Hacker News new | ask | show | jobs
by Uptrenda 600 days ago
Hello, I wanted to say I've been working on a peer-to-peer library and I'm very much interested in your work on symmetric NAT punching (which as far as I know is novel.) Your work is exactly what I was looking for. Good job on the research. It will have far-reaching applications. I'd be interesting in implementing your algorithms depending on the difficulty some time. Are they patented or is this something anyone can use?

Here's a link to an over-view for my system: https://p2pd.readthedocs.io/en/latest/p2p/connect.html

My system can't handle symmetric --- symmetric. But could in theory handle other types of NATs ---- symmetric. Depending on the exact NAT types and delta types.

1 comments

I read OP's thesis (which focuses on CGNAT), and one of the techniques discussed therein is similar to Tailscale's: https://tailscale.com/blog/how-nat-traversal-works

  ...with the help of the birthday paradox.
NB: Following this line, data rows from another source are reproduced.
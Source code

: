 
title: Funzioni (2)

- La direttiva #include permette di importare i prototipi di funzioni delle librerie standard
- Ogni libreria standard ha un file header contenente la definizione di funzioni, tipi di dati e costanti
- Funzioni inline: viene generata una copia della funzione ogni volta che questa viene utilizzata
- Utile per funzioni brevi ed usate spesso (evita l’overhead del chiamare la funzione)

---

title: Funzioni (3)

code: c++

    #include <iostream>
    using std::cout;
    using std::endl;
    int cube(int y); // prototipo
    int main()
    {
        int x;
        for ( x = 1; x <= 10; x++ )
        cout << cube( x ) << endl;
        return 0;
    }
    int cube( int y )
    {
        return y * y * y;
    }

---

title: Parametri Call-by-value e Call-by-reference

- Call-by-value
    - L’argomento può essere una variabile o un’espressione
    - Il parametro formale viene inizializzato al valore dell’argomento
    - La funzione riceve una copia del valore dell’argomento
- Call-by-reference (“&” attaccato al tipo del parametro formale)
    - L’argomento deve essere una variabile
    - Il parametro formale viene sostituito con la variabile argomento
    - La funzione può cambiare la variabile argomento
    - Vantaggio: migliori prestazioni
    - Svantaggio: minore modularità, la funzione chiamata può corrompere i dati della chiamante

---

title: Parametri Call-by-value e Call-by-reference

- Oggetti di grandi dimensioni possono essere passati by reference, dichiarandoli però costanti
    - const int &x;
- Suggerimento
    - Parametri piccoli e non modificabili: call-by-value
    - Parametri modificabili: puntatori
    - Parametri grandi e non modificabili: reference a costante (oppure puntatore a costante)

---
Rather than open 1 port on the hard side and have the easy side try 65,535 possibilities, let’s open, say, 256 ports on the hard side (by having 256 sockets sending to the easy side's ip:port), and have the easy side probe target ports at random.
this comment section has been the most useful and interesting thing I've seen for my own work in a very long time. And completely random, too. Really not bad. To me this represents the godly nature of this website. Where you have extremely well informed people posting high quality technical comments that would be hard to find anywhere else on the web. +100 to all contributors.
indeed, Tailscale was the first to realise this.

We added specific 4G and 5G mobile features. these carrier-grade boxes have often non-random port allocations. "By relying on provider-aware IPv4 range allocations, provider-aware port prediction heuristics, high bandwidth probing, and the birthday paradox we can successfully bypass even symmetric NATs."